Going back to where the fish were hung, he selected another and went back to his seat, noticing all the time that a Shadow followed close to him, both going and coming. To have a stranger tag him like an evil spirit and be unable to see him was rather mystifying. Raven sat and pondered it over. He laid his salmon beside him and again it disappeared as before. This business of taking a fish and not having it to eat was getting puzzling. He tried a third and then a fourth time and it was then he discovered that the salmon he had taken were still

p. 57

hanging on their hooks. And still beside him on the floor was the same confusing Shadow.

Then he stamped and tramped it on the floor.

While a voice spoke up and said:
"You look to be well fed,
What are you going to do?
Where will this lead you to?"
Whence the questions came,
Raven could not name.
Their bodies were not plain;
He gazed and looked in vain.
Sane or insane was he!
Afraid to wait and see,
He limped toward the door
But, moving as before,
His angry Shadow wriggled.
The others laughed and giggled.
Raven knew ’twas near.
"Something strange is here,
I'll out, and quick away,
They'll have no more to say."

Raven then rambled about the village, passing people who did not appear to notice him and to make sure they did he approached close to where some children were playing games. They paid no attention to him for they did not realize what was on his mind or what he was trying to do. No matter where Raven went or what he did that day there was no escaping from his shadow.
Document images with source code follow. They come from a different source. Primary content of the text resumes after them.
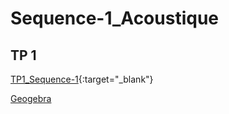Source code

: # Sequence-1_Acoustique

## TP 1

[TP1_Sequence-1](./2_Sciences_Seq1_TP1.pdf){:target="_blank"}

[Geogebra](./geogebra-export)

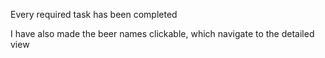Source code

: Every required task has been completed

I have also made the beer names clickable, which navigate to the detailed view
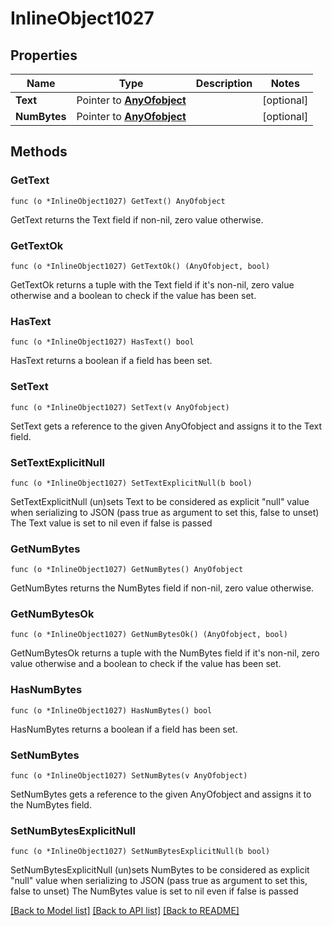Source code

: # InlineObject1027

## Properties

Name | Type | Description | Notes
------------ | ------------- | ------------- | -------------
**Text** | Pointer to [**AnyOfobject**](anyOf&lt;object&gt;.md) |  | [optional] 
**NumBytes** | Pointer to [**AnyOfobject**](anyOf&lt;object&gt;.md) |  | [optional] 

## Methods

### GetText

`func (o *InlineObject1027) GetText() AnyOfobject`

GetText returns the Text field if non-nil, zero value otherwise.

### GetTextOk

`func (o *InlineObject1027) GetTextOk() (AnyOfobject, bool)`

GetTextOk returns a tuple with the Text field if it's non-nil, zero value otherwise
and a boolean to check if the value has been set.

### HasText

`func (o *InlineObject1027) HasText() bool`

HasText returns a boolean if a field has been set.

### SetText

`func (o *InlineObject1027) SetText(v AnyOfobject)`

SetText gets a reference to the given AnyOfobject and assigns it to the Text field.

### SetTextExplicitNull

`func (o *InlineObject1027) SetTextExplicitNull(b bool)`

SetTextExplicitNull (un)sets Text to be considered as explicit "null" value
when serializing to JSON (pass true as argument to set this, false to unset)
The Text value is set to nil even if false is passed
### GetNumBytes

`func (o *InlineObject1027) GetNumBytes() AnyOfobject`

GetNumBytes returns the NumBytes field if non-nil, zero value otherwise.

### GetNumBytesOk

`func (o *InlineObject1027) GetNumBytesOk() (AnyOfobject, bool)`

GetNumBytesOk returns a tuple with the NumBytes field if it's non-nil, zero value otherwise
and a boolean to check if the value has been set.

### HasNumBytes

`func (o *InlineObject1027) HasNumBytes() bool`

HasNumBytes returns a boolean if a field has been set.

### SetNumBytes

`func (o *InlineObject1027) SetNumBytes(v AnyOfobject)`

SetNumBytes gets a reference to the given AnyOfobject and assigns it to the NumBytes field.

### SetNumBytesExplicitNull

`func (o *InlineObject1027) SetNumBytesExplicitNull(b bool)`

SetNumBytesExplicitNull (un)sets NumBytes to be considered as explicit "null" value
when serializing to JSON (pass true as argument to set this, false to unset)
The NumBytes value is set to nil even if false is passed

[[Back to Model list]](../README.md#documentation-for-models) [[Back to API list]](../README.md#documentation-for-api-endpoints) [[Back to README]](../README.md)


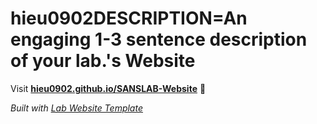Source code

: 
# hieu0902DESCRIPTION=An engaging 1-3 sentence description of your lab.'s Website

Visit **[hieu0902.github.io/SANSLAB-Website](https://hieu0902.github.io/SANSLAB-Website)** 🚀

_Built with [Lab Website Template](https://greene-lab.gitbook.io/lab-website-template-docs)_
At last Raven found shelter in a place where there were a number of wooden images. There he stopped to rest from thinking and to find himself. Was he more clever than his own intelligence and was he stronger than his own self and would he always have this Shadow for a companion?

Whether Raven found out all these things the Indians do not know, but his deeds and, still more, his conceit, have impressed the Haidas and Kwakiutls through the ages.

Raven rested his thoughts until his feet were better, then he assumed his bird-like shape and flew through the bright and happy skies seeking advice, for Raven had to live by mind and body. When flying high his shadow followed on the ground far below.